_What to do:_ Transcribe every record as it stands and set the images aside.

::: Provided information :::

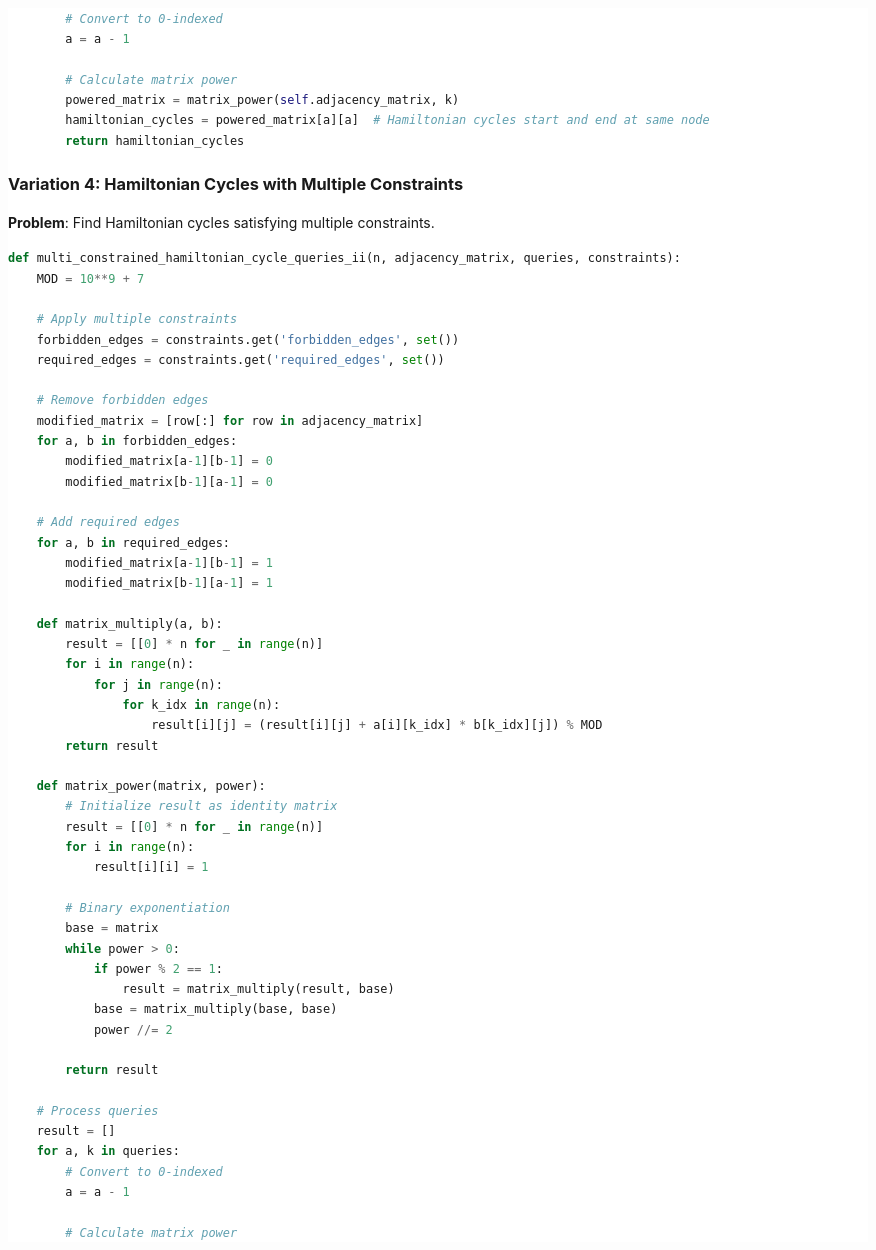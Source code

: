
 ```python
        # Convert to 0-indexed
        a = a - 1
        
        # Calculate matrix power
        powered_matrix = matrix_power(self.adjacency_matrix, k)
        hamiltonian_cycles = powered_matrix[a][a]  # Hamiltonian cycles start and end at same node
        return hamiltonian_cycles
```

### Variation 4: Hamiltonian Cycles with Multiple Constraints
**Problem**: Find Hamiltonian cycles satisfying multiple constraints.

```python
def multi_constrained_hamiltonian_cycle_queries_ii(n, adjacency_matrix, queries, constraints):
    MOD = 10**9 + 7
    
    # Apply multiple constraints
    forbidden_edges = constraints.get('forbidden_edges', set())
    required_edges = constraints.get('required_edges', set())
    
    # Remove forbidden edges
    modified_matrix = [row[:] for row in adjacency_matrix]
    for a, b in forbidden_edges:
        modified_matrix[a-1][b-1] = 0
        modified_matrix[b-1][a-1] = 0
    
    # Add required edges
    for a, b in required_edges:
        modified_matrix[a-1][b-1] = 1
        modified_matrix[b-1][a-1] = 1
    
    def matrix_multiply(a, b):
        result = [[0] * n for _ in range(n)]
        for i in range(n):
            for j in range(n):
                for k_idx in range(n):
                    result[i][j] = (result[i][j] + a[i][k_idx] * b[k_idx][j]) % MOD
        return result
    
    def matrix_power(matrix, power):
        # Initialize result as identity matrix
        result = [[0] * n for _ in range(n)]
        for i in range(n):
            result[i][i] = 1
        
        # Binary exponentiation
        base = matrix
        while power > 0:
            if power % 2 == 1:
                result = matrix_multiply(result, base)
            base = matrix_multiply(base, base)
            power //= 2
        
        return result
    
    # Process queries
    result = []
    for a, k in queries:
        # Convert to 0-indexed
        a = a - 1
        
        # Calculate matrix power
```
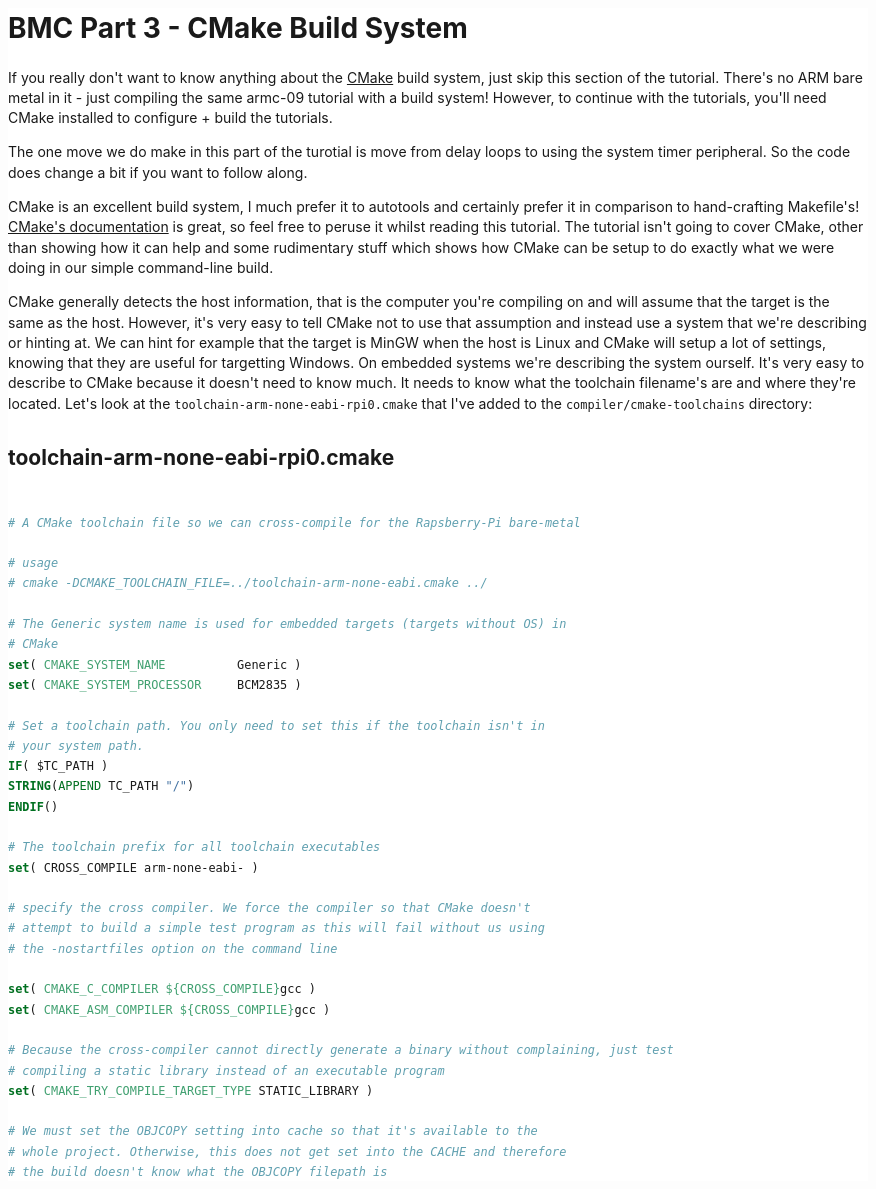 # BMC Part 3 - CMake Build System

If you really don't want to know anything about the [CMake](http://www.cmake.org/) build system,
just skip this section of the tutorial. There's no ARM bare metal in it - just compiling the same
armc-09 tutorial with a build system! However, to continue with the tutorials, you'll need CMake
installed to configure + build the tutorials.

The one move we do make in this part of the turotial is move from delay loops to using the system
timer peripheral. So the code does change a bit if you want to follow along.

CMake is an excellent build system, I much prefer it to autotools and certainly prefer it in
comparison to hand-crafting Makefile's! [CMake's documentation](http://www.cmake.org/cmake/help/v2.8.10/cmake.html)
is great, so feel free to peruse it whilst reading this tutorial. The tutorial isn't going to
cover CMake, other than showing how it can help and some rudimentary stuff which shows how CMake
can be setup to do exactly what we were doing in our simple command-line build.

CMake generally detects the host information, that is the computer you're compiling on and will
assume that the target is the same as the host. However, it's very easy to tell CMake not to use
that assumption and instead use a system that we're describing or hinting at. We can hint for
example that the target is MinGW when the host is Linux and CMake will setup a lot of settings,
knowing that they are useful for targetting Windows. On embedded systems we're describing the
system ourself. It's very easy to describe to CMake because it doesn't need to know much. It
needs to know what the toolchain filename's are and where they're located. Let's look at the
`toolchain-arm-none-eabi-rpi0.cmake` that I've added to the `compiler/cmake-toolchains` directory:

## toolchain-arm-none-eabi-rpi0.cmake

```cmake

# A CMake toolchain file so we can cross-compile for the Rapsberry-Pi bare-metal

# usage
# cmake -DCMAKE_TOOLCHAIN_FILE=../toolchain-arm-none-eabi.cmake ../

# The Generic system name is used for embedded targets (targets without OS) in
# CMake
set( CMAKE_SYSTEM_NAME          Generic )
set( CMAKE_SYSTEM_PROCESSOR     BCM2835 )

# Set a toolchain path. You only need to set this if the toolchain isn't in
# your system path.
IF( $TC_PATH )
STRING(APPEND TC_PATH "/")
ENDIF()

# The toolchain prefix for all toolchain executables
set( CROSS_COMPILE arm-none-eabi- )

# specify the cross compiler. We force the compiler so that CMake doesn't
# attempt to build a simple test program as this will fail without us using
# the -nostartfiles option on the command line

set( CMAKE_C_COMPILER ${CROSS_COMPILE}gcc )
set( CMAKE_ASM_COMPILER ${CROSS_COMPILE}gcc )

# Because the cross-compiler cannot directly generate a binary without complaining, just test
# compiling a static library instead of an executable program
set( CMAKE_TRY_COMPILE_TARGET_TYPE STATIC_LIBRARY )

# We must set the OBJCOPY setting into cache so that it's available to the
# whole project. Otherwise, this does not get set into the CACHE and therefore
# the build doesn't know what the OBJCOPY filepath is

```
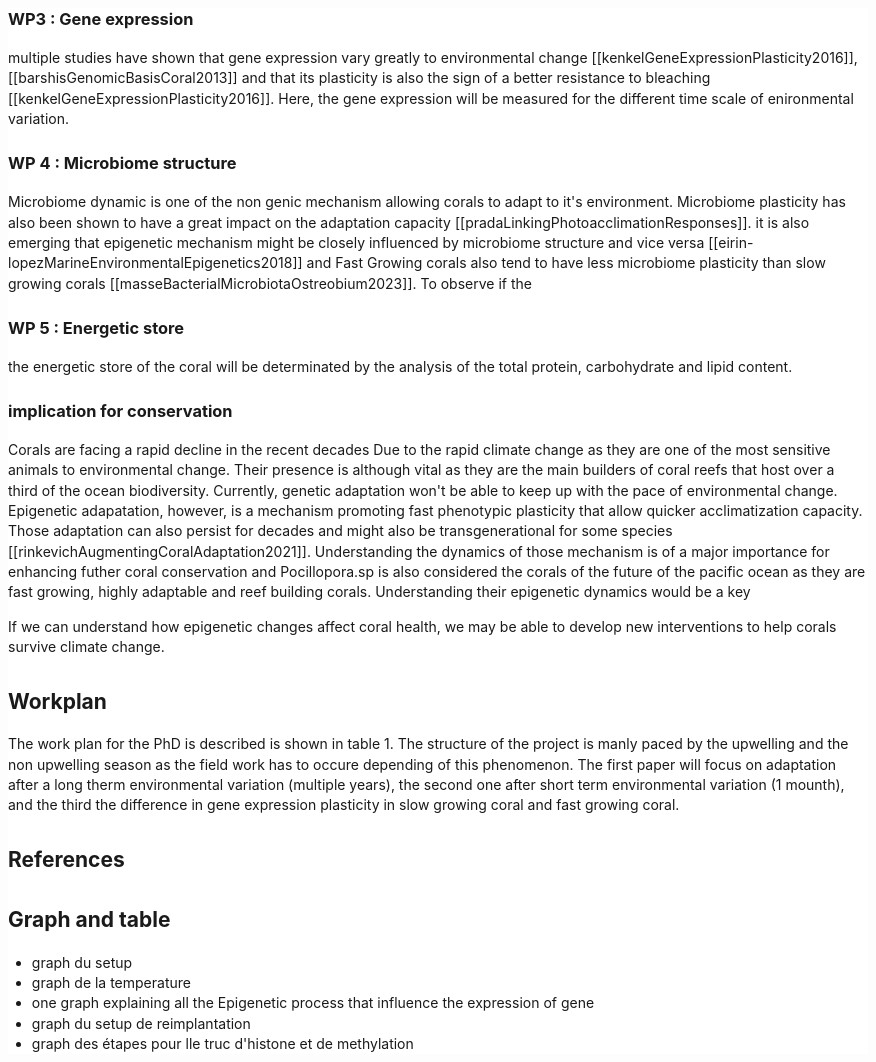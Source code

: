 
### WP3 : Gene expression 
multiple studies have shown that gene expression vary greatly to environmental change [[kenkelGeneExpressionPlasticity2016]], [[barshisGenomicBasisCoral2013]] and that its plasticity is also the sign of a better resistance to bleaching [[kenkelGeneExpressionPlasticity2016]]. Here, the gene expression will be measured for the different time scale of enironmental variation. 

### WP 4 : Microbiome structure 
Microbiome dynamic is one of the non genic mechanism allowing corals to adapt to it's environment. Microbiome plasticity has also been shown to have a great impact on the adaptation capacity [[pradaLinkingPhotoacclimationResponses]]. 
it is also emerging that epigenetic mechanism might be closely influenced by microbiome structure and vice versa [[eirin-lopezMarineEnvironmentalEpigenetics2018]] and Fast Growing corals also tend to have less microbiome plasticity than slow growing corals [[masseBacterialMicrobiotaOstreobium2023]]. To observe if the 

### WP 5 : Energetic store 
the energetic store of the coral will be determinated by the analysis of the total protein, carbohydrate and lipid content. 


### implication for conservation 
Corals are facing a rapid decline in the recent decades 
Due to the rapid climate change as they are one of the most sensitive animals to environmental change. Their presence is although vital as they are the main builders of coral reefs that host over a third of the ocean biodiversity. 
Currently, genetic adaptation won't be able to keep up with the pace of environmental change. Epigenetic adapatation, however, is a mechanism promoting fast phenotypic plasticity that allow quicker acclimatization capacity. Those adaptation can also persist for decades and might also be transgenerational for some species [[rinkevichAugmentingCoralAdaptation2021]]. Understanding the dynamics of those mechanism is of a major importance for enhancing futher coral conservation and 
Pocillopora.sp is also considered the corals of the future of the pacific ocean as they are fast growing, highly adaptable and reef building corals. Understanding their epigenetic dynamics would be a key 


If we can understand how epigenetic changes affect coral health, we may be able to develop new interventions to help corals survive climate change. 


## Workplan 
The work plan for the PhD is described is shown in table 1. The structure of the project is manly paced by the upwelling and the non upwelling season as the field work has to occure depending of this phenomenon. The first paper will focus on adaptation after a long therm environmental variation (multiple years), the second one after short term environmental variation (1 mounth), and the third the difference in gene expression plasticity in slow growing coral and fast growing coral. 

## References 


## Graph and table 
- graph du setup 
- graph de la temperature 
- one graph explaining all the Epigenetic process that influence the expression of gene 
- graph du setup de reimplantation 
- graph des étapes pour lle truc d'histone et de methylation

:::

_Task result:_
Source code

:
 ```python
        # Convert to 0-indexed
        a = a - 1
        
        # Calculate matrix power
        powered_matrix = matrix_power(self.adjacency_matrix, k)
        hamiltonian_cycles = powered_matrix[a][a]  # Hamiltonian cycles start and end at same node
        return hamiltonian_cycles
```

### Variation 4: Hamiltonian Cycles with Multiple Constraints
**Problem**: Find Hamiltonian cycles satisfying multiple constraints.

```python
def multi_constrained_hamiltonian_cycle_queries_ii(n, adjacency_matrix, queries, constraints):
    MOD = 10**9 + 7
    
    # Apply multiple constraints
    forbidden_edges = constraints.get('forbidden_edges', set())
    required_edges = constraints.get('required_edges', set())
    
    # Remove forbidden edges
    modified_matrix = [row[:] for row in adjacency_matrix]
    for a, b in forbidden_edges:
        modified_matrix[a-1][b-1] = 0
        modified_matrix[b-1][a-1] = 0
    
    # Add required edges
    for a, b in required_edges:
        modified_matrix[a-1][b-1] = 1
        modified_matrix[b-1][a-1] = 1
    
    def matrix_multiply(a, b):
        result = [[0] * n for _ in range(n)]
        for i in range(n):
            for j in range(n):
                for k_idx in range(n):
                    result[i][j] = (result[i][j] + a[i][k_idx] * b[k_idx][j]) % MOD
        return result
    
    def matrix_power(matrix, power):
        # Initialize result as identity matrix
        result = [[0] * n for _ in range(n)]
        for i in range(n):
            result[i][i] = 1
        
        # Binary exponentiation
        base = matrix
        while power > 0:
            if power % 2 == 1:
                result = matrix_multiply(result, base)
            base = matrix_multiply(base, base)
            power //= 2
        
        return result
    
    # Process queries
    result = []
    for a, k in queries:
        # Convert to 0-indexed
        a = a - 1
        
        # Calculate matrix power
```
 # BMC Part 3 - CMake Build System

If you really don't want to know anything about the [CMake](http://www.cmake.org/) build system,
just skip this section of the tutorial. There's no ARM bare metal in it - just compiling the same
armc-09 tutorial with a build system! However, to continue with the tutorials, you'll need CMake
installed to configure + build the tutorials.

The one move we do make in this part of the turotial is move from delay loops to using the system
timer peripheral. So the code does change a bit if you want to follow along.

CMake is an excellent build system, I much prefer it to autotools and certainly prefer it in
comparison to hand-crafting Makefile's! [CMake's documentation](http://www.cmake.org/cmake/help/v2.8.10/cmake.html)
is great, so feel free to peruse it whilst reading this tutorial. The tutorial isn't going to
cover CMake, other than showing how it can help and some rudimentary stuff which shows how CMake
can be setup to do exactly what we were doing in our simple command-line build.

CMake generally detects the host information, that is the computer you're compiling on and will
assume that the target is the same as the host. However, it's very easy to tell CMake not to use
that assumption and instead use a system that we're describing or hinting at. We can hint for
example that the target is MinGW when the host is Linux and CMake will setup a lot of settings,
knowing that they are useful for targetting Windows. On embedded systems we're describing the
system ourself. It's very easy to describe to CMake because it doesn't need to know much. It
needs to know what the toolchain filename's are and where they're located. Let's look at the
`toolchain-arm-none-eabi-rpi0.cmake` that I've added to the `compiler/cmake-toolchains` directory:

## toolchain-arm-none-eabi-rpi0.cmake

```cmake

# A CMake toolchain file so we can cross-compile for the Rapsberry-Pi bare-metal

# usage
# cmake -DCMAKE_TOOLCHAIN_FILE=../toolchain-arm-none-eabi.cmake ../

# The Generic system name is used for embedded targets (targets without OS) in
# CMake
set( CMAKE_SYSTEM_NAME          Generic )
set( CMAKE_SYSTEM_PROCESSOR     BCM2835 )

# Set a toolchain path. You only need to set this if the toolchain isn't in
# your system path.
IF( $TC_PATH )
STRING(APPEND TC_PATH "/")
ENDIF()

# The toolchain prefix for all toolchain executables
set( CROSS_COMPILE arm-none-eabi- )

# specify the cross compiler. We force the compiler so that CMake doesn't
# attempt to build a simple test program as this will fail without us using
# the -nostartfiles option on the command line

set( CMAKE_C_COMPILER ${CROSS_COMPILE}gcc )
set( CMAKE_ASM_COMPILER ${CROSS_COMPILE}gcc )

# Because the cross-compiler cannot directly generate a binary without complaining, just test
# compiling a static library instead of an executable program
set( CMAKE_TRY_COMPILE_TARGET_TYPE STATIC_LIBRARY )

# We must set the OBJCOPY setting into cache so that it's available to the
# whole project. Otherwise, this does not get set into the CACHE and therefore
# the build doesn't know what the OBJCOPY filepath is

```
Source code

: 
### WP3 : Gene expression 
multiple studies have shown that gene expression vary greatly to environmental change [[kenkelGeneExpressionPlasticity2016]], [[barshisGenomicBasisCoral2013]] and that its plasticity is also the sign of a better resistance to bleaching [[kenkelGeneExpressionPlasticity2016]]. Here, the gene expression will be measured for the different time scale of enironmental variation. 

### WP 4 : Microbiome structure 
Microbiome dynamic is one of the non genic mechanism allowing corals to adapt to it's environment. Microbiome plasticity has also been shown to have a great impact on the adaptation capacity [[pradaLinkingPhotoacclimationResponses]]. 
it is also emerging that epigenetic mechanism might be closely influenced by microbiome structure and vice versa [[eirin-lopezMarineEnvironmentalEpigenetics2018]] and Fast Growing corals also tend to have less microbiome plasticity than slow growing corals [[masseBacterialMicrobiotaOstreobium2023]]. To observe if the 

### WP 5 : Energetic store 
the energetic store of the coral will be determinated by the analysis of the total protein, carbohydrate and lipid content. 


### implication for conservation 
Corals are facing a rapid decline in the recent decades 
Due to the rapid climate change as they are one of the most sensitive animals to environmental change. Their presence is although vital as they are the main builders of coral reefs that host over a third of the ocean biodiversity. 
Currently, genetic adaptation won't be able to keep up with the pace of environmental change. Epigenetic adapatation, however, is a mechanism promoting fast phenotypic plasticity that allow quicker acclimatization capacity. Those adaptation can also persist for decades and might also be transgenerational for some species [[rinkevichAugmentingCoralAdaptation2021]]. Understanding the dynamics of those mechanism is of a major importance for enhancing futher coral conservation and 
Pocillopora.sp is also considered the corals of the future of the pacific ocean as they are fast growing, highly adaptable and reef building corals. Understanding their epigenetic dynamics would be a key 


If we can understand how epigenetic changes affect coral health, we may be able to develop new interventions to help corals survive climate change. 


## Workplan 
The work plan for the PhD is described is shown in table 1. The structure of the project is manly paced by the upwelling and the non upwelling season as the field work has to occure depending of this phenomenon. The first paper will focus on adaptation after a long therm environmental variation (multiple years), the second one after short term environmental variation (1 mounth), and the third the difference in gene expression plasticity in slow growing coral and fast growing coral. 

## References 


## Graph and table 
- graph du setup 
- graph de la temperature 
- one graph explaining all the Epigenetic process that influence the expression of gene 
- graph du setup de reimplantation 
- graph des étapes pour lle truc d'histone et de methylation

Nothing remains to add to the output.